Mary Bartlett came to Dartington in 1963 as a horticultural student. After her training she became responsible for the glasshouses, nursery and walled garden.
She is the author of several books, including the monograph Gentians, and Inky Rags, a review of which can be found on the Dartington website. She is now the tutor for bookbinding in the Crafted @ Dartington department. More blogs from Mary
Mary’s note: ‘I began this comment before lockdown and have continued the research and added to the original.’
As I begin to plant the walled garden at Martins that my late husband Bram and I restored 30 years ago and that I’ve cared for ever since, memories and questions fill my mind.

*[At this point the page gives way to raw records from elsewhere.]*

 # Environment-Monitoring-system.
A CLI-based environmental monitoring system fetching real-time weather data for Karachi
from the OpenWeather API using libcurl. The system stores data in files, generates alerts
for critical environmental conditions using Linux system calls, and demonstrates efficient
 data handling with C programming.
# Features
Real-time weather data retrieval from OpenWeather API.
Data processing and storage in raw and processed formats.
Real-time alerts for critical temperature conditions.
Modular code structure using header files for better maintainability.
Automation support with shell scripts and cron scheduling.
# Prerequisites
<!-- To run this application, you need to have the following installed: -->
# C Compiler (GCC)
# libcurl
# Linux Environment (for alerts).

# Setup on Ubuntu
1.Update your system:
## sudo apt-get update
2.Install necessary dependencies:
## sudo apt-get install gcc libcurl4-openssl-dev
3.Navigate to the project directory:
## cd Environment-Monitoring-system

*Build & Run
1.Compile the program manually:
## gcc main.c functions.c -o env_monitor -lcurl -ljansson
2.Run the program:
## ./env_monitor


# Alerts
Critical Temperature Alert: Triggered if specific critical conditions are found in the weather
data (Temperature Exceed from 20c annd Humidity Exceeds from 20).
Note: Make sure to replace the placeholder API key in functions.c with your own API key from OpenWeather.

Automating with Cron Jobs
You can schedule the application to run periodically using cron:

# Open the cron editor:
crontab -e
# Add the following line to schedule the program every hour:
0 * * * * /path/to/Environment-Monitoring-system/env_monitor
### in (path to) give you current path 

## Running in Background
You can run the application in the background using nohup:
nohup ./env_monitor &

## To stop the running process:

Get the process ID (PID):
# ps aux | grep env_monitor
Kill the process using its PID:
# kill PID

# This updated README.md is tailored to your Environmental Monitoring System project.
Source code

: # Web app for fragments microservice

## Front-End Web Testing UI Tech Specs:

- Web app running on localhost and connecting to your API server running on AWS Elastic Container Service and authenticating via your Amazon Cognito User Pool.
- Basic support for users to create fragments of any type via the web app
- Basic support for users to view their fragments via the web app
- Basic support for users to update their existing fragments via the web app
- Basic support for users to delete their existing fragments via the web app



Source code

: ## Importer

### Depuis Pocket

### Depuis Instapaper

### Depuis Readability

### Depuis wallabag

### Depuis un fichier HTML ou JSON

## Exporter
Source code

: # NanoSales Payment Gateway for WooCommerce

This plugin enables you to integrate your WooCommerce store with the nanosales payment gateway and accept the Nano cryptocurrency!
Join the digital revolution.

Below: ‘before’ and ‘after’ images of Mary’s walled garden
In the small orchard the ground cover of perennial comfrey needs a prune. On a sunny day the bumble bees still hum. Thank goodness – but when we planted the trees we could sit and watch bats flying, and the noise of the frogs and toads mating in the pond could be heard from the house. Not now though – like so much of our countryside it has fallen silent.
Back in 1962, Rachel Carson’s Silent Spring sounded one of the first environmental alarms. It’s a lifetime since it was published. People don’t recognise her name or remember DDT, the pesticide she saw wreaking havoc. But the same story of ignorant mistake and cover-up keeps repeating.
My interest is in the listing of Burbank plums in the famous 1935 Dartington gardens catalogue – see The Forgotten Gardener: Architect of Nature, Wilbur Hall, who knew him well. ’What killed Luther Burbank, at just that time and in just that abrupt and tragic fashion,’ Hall writes, ‘was his baffled yearning, desperate effort to make people understand’.
I have manged to track down two of his varieties and have planted them this winter.
He mentions the Russian, Vavilov, who visited him in 1921. Origin and Geography of Cultivated Plants is a classic and changed perceived wisdom. Leonard Elmhirst mentions him in his Trip to Russia, 1932.
Sadly another genius who died in 1943 of starvation in prison, ordered by Stalin.
Growing up on the edge of Dartmoor influenced my life. We had a railway allotment, now a duel carriageway. The water meadow where we kept our horses is a building site as is much of the open farmland. I spent 6 years, researching and speaking at every planning meeting in a local council which wanted to build on ground untouched since the Devonian period in geological times. I printed a book, Land at Sutton Close to record the events.
The last of the apples saved from the autumn are made into juice. We wait for the roses to flower to make rose petal cordial.
I look at the moon calendar and choose the seed from the box, go out into the greenhouse and sow. Talk to the pheasant who plods slowly picking here and there. Observe the blue tit nibbling the aphids on the roses. Watch the sparrow hawk as she decides her best move.
Look forward to the warmer weather and the abundance it will bring. Plant crops for the coming winter.